[Dataset entries]
-------

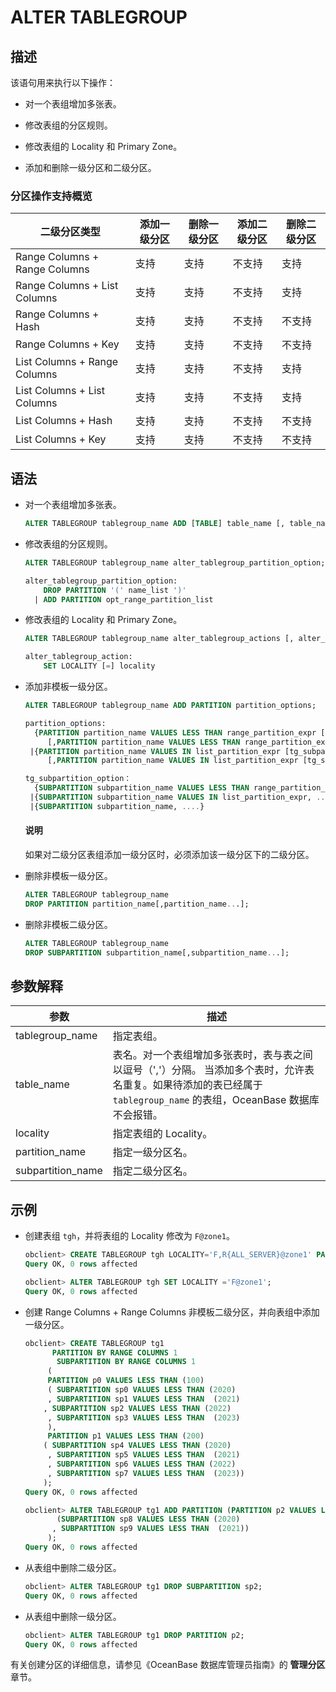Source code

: # ALTER TABLEGROUP

## 描述

该语句用来执行以下操作：

* 对一个表组增加多张表。

* 修改表组的分区规则。

* 修改表组的 Locality 和 Primary Zone。

* 添加和删除一级分区和二级分区。

### 分区操作支持概览

|            二级分区类型             | 添加一级分区 | 删除一级分区 | 添加二级分区 | 删除二级分区 |
|-------------------------------|--------|--------|--------|--------|
| Range Columns + Range Columns | 支持     | 支持     | 不支持    | 支持     |
| Range Columns + List Columns  | 支持     | 支持     | 不支持    | 支持     |
| Range Columns + Hash          | 支持     | 支持     | 不支持    | 不支持    |
| Range Columns + Key           | 支持     | 支持     | 不支持    | 不支持    |
| List Columns  + Range Columns | 支持     | 支持     | 不支持    | 支持     |
| List Columns  + List Columns  | 支持     | 支持     | 不支持    | 支持     |
| List Columns + Hash           | 支持     | 支持     | 不支持    | 不支持    |
| List Columns + Key            | 支持     | 支持     | 不支持    | 不支持    |

## 语法

* 对一个表组增加多张表。

  ```sql
  ALTER TABLEGROUP tablegroup_name ADD [TABLE] table_name [, table_name...];
  ```

* 修改表组的分区规则。

  ```sql
  ALTER TABLEGROUP tablegroup_name alter_tablegroup_partition_option;
  
  alter_tablegroup_partition_option:
      DROP PARTITION '(' name_list ')'
    | ADD PARTITION opt_range_partition_list
  ```

* 修改表组的 Locality 和 Primary Zone。

  ```sql
  ALTER TABLEGROUP tablegroup_name alter_tablegroup_actions [, alter_tablegroup_action ...];
  
  alter_tablegroup_action:
      SET LOCALITY [=] locality
  ```

* 添加非模板一级分区。

  ```sql
  ALTER TABLEGROUP tablegroup_name ADD PARTITION partition_options;
  
  partition_options:
    {PARTITION partition_name VALUES LESS THAN range_partition_expr [tg_subpartition_option]
       [,PARTITION partition_name VALUES LESS THAN range_partition_expr [tg_subpartition_option]]... }
   |{PARTITION partition_name VALUES IN list_partition_expr [tg_subpartition_option]
       [,PARTITION partition_name VALUES IN list_partition_expr [tg_subpartition_option]]...}
  
  tg_subpartition_option：
    {SUBPARTITION subpartition_name VALUES LESS THAN range_partition_expr, ...}
   |{SUBPARTITION subpartition_name VALUES IN list_partition_expr, ....}
   |{SUBPARTITION subpartition_name, ....}
  ```

  <main id="notice" type='explain'>
    <h4>说明</h4>
    <p>如果对二级分区表组添加一级分区时，必须添加该一级分区下的二级分区。</p>
  </main>
  
* 删除非模板一级分区。

  ```sql
  ALTER TABLEGROUP tablegroup_name
  DROP PARTITION partition_name[,partition_name...];
  ```

* 删除非模板二级分区。

  ```sql
  ALTER TABLEGROUP tablegroup_name
  DROP SUBPARTITION subpartition_name[,subpartition_name...];
  ```

## 参数解释

|      **参数**       |                                                       **描述**                                                        |
|-------------------|---------------------------------------------------------------------------------------------------------------------|
| tablegroup_name   | 指定表组。                                                                                                               |
| table_name        | 表名。对一个表组增加多张表时，表与表之间以逗号（','）分隔。 当添加多个表时，允许表名重复。如果待添加的表已经属于 `tablegroup_name` 的表组，OceanBase 数据库不会报错。 |
| locality          | 指定表组的 Locality。                                                                                                     |
| partition_name    | 指定一级分区名。                                                                                                            |
| subpartition_name | 指定二级分区名。                                                                                                            |

## 示例

* 创建表组 `tgh`，并将表组的 Locality 修改为 `F@zone1`。

  ```sql
  obclient> CREATE TABLEGROUP tgh LOCALITY='F,R{ALL_SERVER}@zone1' PARTITION BY HASH PARTITIONS 10;
  Query OK, 0 rows affected
  
  obclient> ALTER TABLEGROUP tgh SET LOCALITY ='F@zone1';
  Query OK, 0 rows affected
  ```

* 创建 Range Columns + Range Columns 非模板二级分区，并向表组中添加一级分区。

  ```sql
  obclient> CREATE TABLEGROUP tg1
        PARTITION BY RANGE COLUMNS 1
         SUBPARTITION BY RANGE COLUMNS 1
       (
       PARTITION p0 VALUES LESS THAN (100)
       ( SUBPARTITION sp0 VALUES LESS THAN (2020)
       , SUBPARTITION sp1 VALUES LESS THAN  (2021)
      , SUBPARTITION sp2 VALUES LESS THAN (2022)
       , SUBPARTITION sp3 VALUES LESS THAN  (2023)
       ),
       PARTITION p1 VALUES LESS THAN (200)
      ( SUBPARTITION sp4 VALUES LESS THAN (2020)
       , SUBPARTITION sp5 VALUES LESS THAN  (2021)
       , SUBPARTITION sp6 VALUES LESS THAN (2022)
       , SUBPARTITION sp7 VALUES LESS THAN  (2023))
      );
  Query OK, 0 rows affected
  
  obclient> ALTER TABLEGROUP tg1 ADD PARTITION (PARTITION p2 VALUES LESS THAN (300)
         (SUBPARTITION sp8 VALUES LESS THAN (2020)
        , SUBPARTITION sp9 VALUES LESS THAN  (2021))
       );
  Query OK, 0 rows affected
  ```

* 从表组中删除二级分区。

  ```sql
  obclient> ALTER TABLEGROUP tg1 DROP SUBPARTITION sp2;
  Query OK, 0 rows affected
  ```

* 从表组中删除一级分区。

  ```sql
  obclient> ALTER TABLEGROUP tg1 DROP PARTITION p2;
  Query OK, 0 rows affected
  ```

有关创建分区的详细信息，请参见《OceanBase 数据库管理员指南》的 **管理分区** 章节。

-------

Goal of the exercise –
Copy each line of the data that includes the word "obclient".

Written response –
  obclient> CREATE TABLEGROUP tgh LOCALITY='F,R{ALL_SERVER}@zone1' PARTITION BY HASH PARTITIONS 10;
  obclient> ALTER TABLEGROUP tgh SET LOCALITY ='F@zone1';
  obclient> CREATE TABLEGROUP tg1
  obclient> ALTER TABLEGROUP tg1 ADD PARTITION (PARTITION p2 VALUES LESS THAN (300)
  obclient> ALTER TABLEGROUP tg1 DROP SUBPARTITION sp2;
  obclient> ALTER TABLEGROUP tg1 DROP PARTITION p2;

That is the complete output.